Cabinet Minister Government of Maharashtra
- In office 14 August 2022 – 26 November 2024
- Minister: Public Health and Family Welfare;
- Governor: Bhagat Singh Koshyari; Ramesh Bais; C. P. Radhakrishnan;
- Chief Minister: Eknath Shinde
- Deputy CM: Devendra Fadnavis Ajit Pawar
- Guardian Minister: Osmanabad District;
- Preceded by: Rajesh Tope (Public Health and Family Welfare Ministry); Shankarrao Gadakh (Osmanabad District); Dhananjay Munde Additional Charge (Parbhani District);
- Succeeded by: Prakashrao Abitkar

Cabinet Minister Government of Maharashtra
- In office 06 June 2019 – 08 November 2019
- Minister: Soil and Water Conservation;
- Governor: Bhagat Singh Koshyari
- Chief Minister: Devendra Fadnavis
- Guardian Minister: Osmanabad District;
- Preceded by: Subhash Sureshchandra Deshmukh (Soil and Water Conservation Ministry); Deepak Sawant (Osmanabad District);
- Succeeded by: Eknath Shinde (Soil and Water Conservation Ministry) Shankarrao Gadakh (Osmanabad District);

Member of the Maharashtra Legislative Assembly
- Incumbent
- Assumed office October 2019
- Constituency: Paranda

Member of the Maharashtra Legislative Council
- In office December 2016 – October 2019
- Preceded by: Sandeep Bajoriya
- Succeeded by: Dushyant Chaturvedi
- Constituency: Yavatmal Local Authorities

Personal details
- Party: Shiv Sena
- Other political affiliations: Balasahebanchi Shiv Sena (2022-2023)

= Tanaji Sawant =

Indian politician

Tanaji Jaywant Sawant is a businessman, politician representing from the Shiv Sena and deputy leader from Solapur district, Maharashtra.
He is current Member of Legislative Assembly from Bhoom / Paranda / Washi Vidhan Sabha constituency as a member of Shiv Sena.
He was elected to legislative council with a record margin of 270 votes, securing 348 votes.

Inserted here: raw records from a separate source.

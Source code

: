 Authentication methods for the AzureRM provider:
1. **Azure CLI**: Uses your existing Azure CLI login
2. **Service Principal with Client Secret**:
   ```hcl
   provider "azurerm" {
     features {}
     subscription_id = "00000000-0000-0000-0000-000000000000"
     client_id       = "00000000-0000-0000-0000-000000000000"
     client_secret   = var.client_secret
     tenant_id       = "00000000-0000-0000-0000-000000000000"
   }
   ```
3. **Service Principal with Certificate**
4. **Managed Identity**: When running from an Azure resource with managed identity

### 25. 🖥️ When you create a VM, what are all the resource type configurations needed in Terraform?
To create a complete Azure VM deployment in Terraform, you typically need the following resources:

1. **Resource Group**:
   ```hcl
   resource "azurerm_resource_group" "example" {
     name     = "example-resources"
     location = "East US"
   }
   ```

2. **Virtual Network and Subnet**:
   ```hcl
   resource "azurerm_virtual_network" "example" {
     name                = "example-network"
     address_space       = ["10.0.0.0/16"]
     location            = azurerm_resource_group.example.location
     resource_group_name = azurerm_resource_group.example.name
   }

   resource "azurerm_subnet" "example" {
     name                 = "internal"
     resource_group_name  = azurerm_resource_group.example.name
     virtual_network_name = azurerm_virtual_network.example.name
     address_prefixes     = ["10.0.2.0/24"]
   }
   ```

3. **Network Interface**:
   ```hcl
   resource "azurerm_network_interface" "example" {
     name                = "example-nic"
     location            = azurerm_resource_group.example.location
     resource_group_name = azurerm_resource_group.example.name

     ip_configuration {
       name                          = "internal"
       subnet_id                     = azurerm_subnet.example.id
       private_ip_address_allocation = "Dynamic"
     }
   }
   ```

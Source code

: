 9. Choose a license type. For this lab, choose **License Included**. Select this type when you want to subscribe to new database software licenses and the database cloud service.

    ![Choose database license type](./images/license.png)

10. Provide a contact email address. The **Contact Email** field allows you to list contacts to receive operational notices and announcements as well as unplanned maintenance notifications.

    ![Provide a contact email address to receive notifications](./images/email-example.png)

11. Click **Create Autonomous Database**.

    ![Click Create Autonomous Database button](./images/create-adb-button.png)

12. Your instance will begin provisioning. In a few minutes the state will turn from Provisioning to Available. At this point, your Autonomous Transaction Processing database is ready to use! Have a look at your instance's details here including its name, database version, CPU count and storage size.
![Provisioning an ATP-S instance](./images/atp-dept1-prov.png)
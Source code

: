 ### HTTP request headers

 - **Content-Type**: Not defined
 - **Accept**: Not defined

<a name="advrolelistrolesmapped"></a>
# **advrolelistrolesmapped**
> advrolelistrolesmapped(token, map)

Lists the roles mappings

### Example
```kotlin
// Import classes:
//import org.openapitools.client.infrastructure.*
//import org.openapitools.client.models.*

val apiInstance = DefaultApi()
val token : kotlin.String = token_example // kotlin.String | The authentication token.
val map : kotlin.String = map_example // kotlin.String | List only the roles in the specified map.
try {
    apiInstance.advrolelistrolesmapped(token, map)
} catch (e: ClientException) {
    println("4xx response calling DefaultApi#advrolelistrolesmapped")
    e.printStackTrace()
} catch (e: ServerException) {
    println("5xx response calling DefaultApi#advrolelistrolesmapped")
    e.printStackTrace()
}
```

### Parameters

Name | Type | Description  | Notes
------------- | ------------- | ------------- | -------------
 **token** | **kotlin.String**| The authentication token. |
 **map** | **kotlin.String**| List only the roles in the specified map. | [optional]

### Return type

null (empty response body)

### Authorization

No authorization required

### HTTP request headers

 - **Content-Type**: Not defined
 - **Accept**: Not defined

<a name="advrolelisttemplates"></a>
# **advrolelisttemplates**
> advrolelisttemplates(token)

He came into prominence for his Water conservation project, part of Shiv Sena’s ‘Shiv Jal Kranti’ scheme in Dharashiv district in May 2016. He was accused by Rohit Pawar of NCP-SP to have been involved in a Rs 6500 Crore scam during his tenure as health minister and called for his resignation.

==Positions held==
- 2016: Deputy Leader, Shiv Sena
- 2016: Elected to Maharashtra Legislative Council
- 2017: Appointed Shiv Sena Sampark Pramukh Osmanabad and Solapur District
- 2019: Minister of Water Conservation in Maharashtra State Government
- 2019: Elected to Maharashtra Legislative Assembly
- 2022: Took oath as Cabinet Minister.